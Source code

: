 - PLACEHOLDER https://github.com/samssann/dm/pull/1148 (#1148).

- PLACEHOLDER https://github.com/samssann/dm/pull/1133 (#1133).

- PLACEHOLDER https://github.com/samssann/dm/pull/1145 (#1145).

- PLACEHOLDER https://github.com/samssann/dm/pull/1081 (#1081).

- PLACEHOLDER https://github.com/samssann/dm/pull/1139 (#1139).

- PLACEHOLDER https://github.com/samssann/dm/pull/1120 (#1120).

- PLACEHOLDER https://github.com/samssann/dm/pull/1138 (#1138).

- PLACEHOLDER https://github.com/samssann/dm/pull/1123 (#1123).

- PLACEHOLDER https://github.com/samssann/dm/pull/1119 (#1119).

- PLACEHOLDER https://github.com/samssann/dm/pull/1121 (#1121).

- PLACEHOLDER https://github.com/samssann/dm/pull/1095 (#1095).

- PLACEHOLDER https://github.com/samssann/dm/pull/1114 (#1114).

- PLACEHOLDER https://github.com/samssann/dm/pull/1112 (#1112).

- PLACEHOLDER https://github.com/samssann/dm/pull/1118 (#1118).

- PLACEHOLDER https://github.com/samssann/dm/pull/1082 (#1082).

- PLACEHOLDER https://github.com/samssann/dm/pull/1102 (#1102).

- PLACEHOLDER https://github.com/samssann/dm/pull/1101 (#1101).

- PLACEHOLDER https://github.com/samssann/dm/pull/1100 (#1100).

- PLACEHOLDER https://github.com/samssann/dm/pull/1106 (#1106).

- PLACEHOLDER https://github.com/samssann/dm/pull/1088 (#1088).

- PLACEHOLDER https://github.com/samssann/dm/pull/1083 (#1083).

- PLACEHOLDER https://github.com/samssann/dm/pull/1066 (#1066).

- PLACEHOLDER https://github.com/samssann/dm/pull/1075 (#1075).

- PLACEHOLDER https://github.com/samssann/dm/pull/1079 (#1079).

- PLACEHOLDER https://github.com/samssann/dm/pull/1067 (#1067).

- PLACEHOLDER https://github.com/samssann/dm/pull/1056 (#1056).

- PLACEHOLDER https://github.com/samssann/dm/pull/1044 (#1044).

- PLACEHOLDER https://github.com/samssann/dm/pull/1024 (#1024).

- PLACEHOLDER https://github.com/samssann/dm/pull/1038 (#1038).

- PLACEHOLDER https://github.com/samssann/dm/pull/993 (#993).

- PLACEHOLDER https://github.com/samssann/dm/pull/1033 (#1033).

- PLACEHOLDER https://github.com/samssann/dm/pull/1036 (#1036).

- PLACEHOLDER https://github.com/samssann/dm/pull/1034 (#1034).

_Exercise details_. Transcribe exactly, and only, the lines from the opening line of the records through the line containing "- PLACEHOLDER https://github.com/samssann/dm/pull/1056".

_Response area_.
Source code

: - PLACEHOLDER https://github.com/samssann/dm/pull/1148 (#1148).

- PLACEHOLDER https://github.com/samssann/dm/pull/1133 (#1133).

- PLACEHOLDER https://github.com/samssann/dm/pull/1145 (#1145).

- PLACEHOLDER https://github.com/samssann/dm/pull/1081 (#1081).

- PLACEHOLDER https://github.com/samssann/dm/pull/1139 (#1139).

- PLACEHOLDER https://github.com/samssann/dm/pull/1120 (#1120).

- PLACEHOLDER https://github.com/samssann/dm/pull/1138 (#1138).

- PLACEHOLDER https://github.com/samssann/dm/pull/1123 (#1123).

- PLACEHOLDER https://github.com/samssann/dm/pull/1119 (#1119).

- PLACEHOLDER https://github.com/samssann/dm/pull/1121 (#1121).

- PLACEHOLDER https://github.com/samssann/dm/pull/1095 (#1095).

- PLACEHOLDER https://github.com/samssann/dm/pull/1114 (#1114).

- PLACEHOLDER https://github.com/samssann/dm/pull/1112 (#1112).

- PLACEHOLDER https://github.com/samssann/dm/pull/1118 (#1118).

- PLACEHOLDER https://github.com/samssann/dm/pull/1082 (#1082).

- PLACEHOLDER https://github.com/samssann/dm/pull/1102 (#1102).

- PLACEHOLDER https://github.com/samssann/dm/pull/1101 (#1101).

- PLACEHOLDER https://github.com/samssann/dm/pull/1100 (#1100).

- PLACEHOLDER https://github.com/samssann/dm/pull/1106 (#1106).

- PLACEHOLDER https://github.com/samssann/dm/pull/1088 (#1088).

- PLACEHOLDER https://github.com/samssann/dm/pull/1083 (#1083).

- PLACEHOLDER https://github.com/samssann/dm/pull/1066 (#1066).

- PLACEHOLDER https://github.com/samssann/dm/pull/1075 (#1075).

- PLACEHOLDER https://github.com/samssann/dm/pull/1079 (#1079).

- PLACEHOLDER https://github.com/samssann/dm/pull/1067 (#1067).

- PLACEHOLDER https://github.com/samssann/dm/pull/1056 (#1056).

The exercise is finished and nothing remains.